## PROMPT:
Return all the data exactly, keeping the pictures out.
════
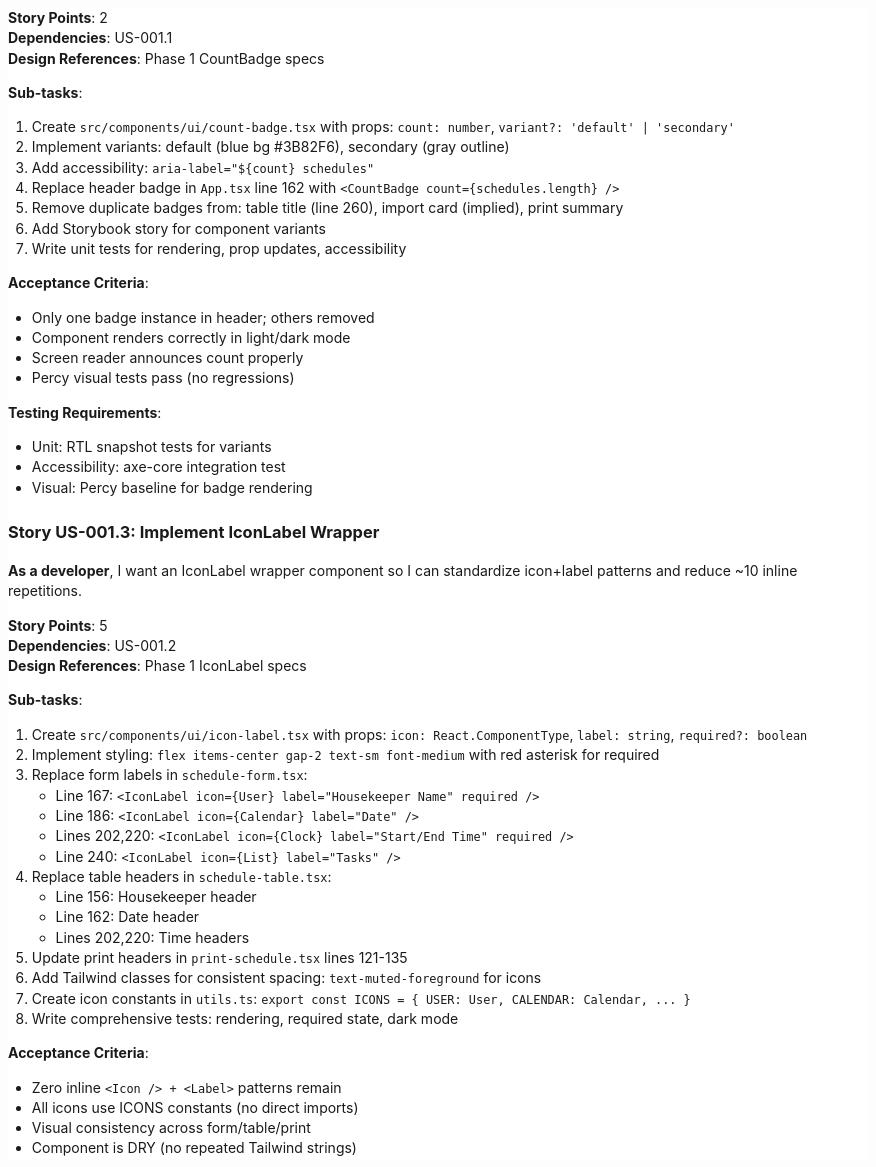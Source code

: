**Story Points**: 2  
**Dependencies**: US-001.1  
**Design References**: Phase 1 CountBadge specs  

**Sub-tasks**:
1. Create `src/components/ui/count-badge.tsx` with props: `count: number`, `variant?: 'default' | 'secondary'`
2. Implement variants: default (blue bg #3B82F6), secondary (gray outline)
3. Add accessibility: `aria-label="${count} schedules"`
4. Replace header badge in `App.tsx` line 162 with `<CountBadge count={schedules.length} />`
5. Remove duplicate badges from: table title (line 260), import card (implied), print summary
6. Add Storybook story for component variants
7. Write unit tests for rendering, prop updates, accessibility

**Acceptance Criteria**:
- Only one badge instance in header; others removed
- Component renders correctly in light/dark mode
- Screen reader announces count properly
- Percy visual tests pass (no regressions)

**Testing Requirements**:
- Unit: RTL snapshot tests for variants
- Accessibility: axe-core integration test
- Visual: Percy baseline for badge rendering

### Story US-001.3: Implement IconLabel Wrapper
**As a developer**, I want an IconLabel wrapper component so I can standardize icon+label patterns and reduce ~10 inline repetitions.

**Story Points**: 5  
**Dependencies**: US-001.2  
**Design References**: Phase 1 IconLabel specs  

**Sub-tasks**:
1. Create `src/components/ui/icon-label.tsx` with props: `icon: React.ComponentType`, `label: string`, `required?: boolean`
2. Implement styling: `flex items-center gap-2 text-sm font-medium` with red asterisk for required
3. Replace form labels in `schedule-form.tsx`:
   - Line 167: `<IconLabel icon={User} label="Housekeeper Name" required />`
   - Line 186: `<IconLabel icon={Calendar} label="Date" />`
   - Lines 202,220: `<IconLabel icon={Clock} label="Start/End Time" required />`
   - Line 240: `<IconLabel icon={List} label="Tasks" />`
4. Replace table headers in `schedule-table.tsx`:
   - Line 156: Housekeeper header
   - Line 162: Date header  
   - Lines 202,220: Time headers
5. Update print headers in `print-schedule.tsx` lines 121-135
6. Add Tailwind classes for consistent spacing: `text-muted-foreground` for icons
7. Create icon constants in `utils.ts`: `export const ICONS = { USER: User, CALENDAR: Calendar, ... }`
8. Write comprehensive tests: rendering, required state, dark mode

**Acceptance Criteria**:
- Zero inline `<Icon /> + <Label>` patterns remain
- All icons use ICONS constants (no direct imports)
- Visual consistency across form/table/print
- Component is DRY (no repeated Tailwind strings)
════
## EXERCISE SOLUTION:
Source code

:**Story Points**: 2  
**Dependencies**: US-001.1  
**Design References**: Phase 1 CountBadge specs  

**Sub-tasks**:
1. Create `src/components/ui/count-badge.tsx` with props: `count: number`, `variant?: 'default' | 'secondary'`
2. Implement variants: default (blue bg #3B82F6), secondary (gray outline)
3. Add accessibility: `aria-label="${count} schedules"`
4. Replace header badge in `App.tsx` line 162 with `<CountBadge count={schedules.length} />`
5. Remove duplicate badges from: table title (line 260), import card (implied), print summary
6. Add Storybook story for component variants
7. Write unit tests for rendering, prop updates, accessibility

**Acceptance Criteria**:
- Only one badge instance in header; others removed
- Component renders correctly in light/dark mode
- Screen reader announces count properly
- Percy visual tests pass (no regressions)

**Testing Requirements**:
- Unit: RTL snapshot tests for variants
- Accessibility: axe-core integration test
- Visual: Percy baseline for badge rendering

### Story US-001.3: Implement IconLabel Wrapper
**As a developer**, I want an IconLabel wrapper component so I can standardize icon+label patterns and reduce ~10 inline repetitions.

**Story Points**: 5  
**Dependencies**: US-001.2  
**Design References**: Phase 1 IconLabel specs  

**Sub-tasks**:
1. Create `src/components/ui/icon-label.tsx` with props: `icon: React.ComponentType`, `label: string`, `required?: boolean`
2. Implement styling: `flex items-center gap-2 text-sm font-medium` with red asterisk for required
3. Replace form labels in `schedule-form.tsx`:
   - Line 167: `<IconLabel icon={User} label="Housekeeper Name" required />`
   - Line 186: `<IconLabel icon={Calendar} label="Date" />`
   - Lines 202,220: `<IconLabel icon={Clock} label="Start/End Time" required />`
   - Line 240: `<IconLabel icon={List} label="Tasks" />`
4. Replace table headers in `schedule-table.tsx`:
   - Line 156: Housekeeper header
   - Line 162: Date header  
   - Lines 202,220: Time headers
5. Update print headers in `print-schedule.tsx` lines 121-135
6. Add Tailwind classes for consistent spacing: `text-muted-foreground` for icons
7. Create icon constants in `utils.ts`: `export const ICONS = { USER: User, CALENDAR: Calendar, ... }`
8. Write comprehensive tests: rendering, required state, dark mode

**Acceptance Criteria**:
- Zero inline `<Icon /> + <Label>` patterns remain
- All icons use ICONS constants (no direct imports)
- Visual consistency across form/table/print
- Component is DRY (no repeated Tailwind strings)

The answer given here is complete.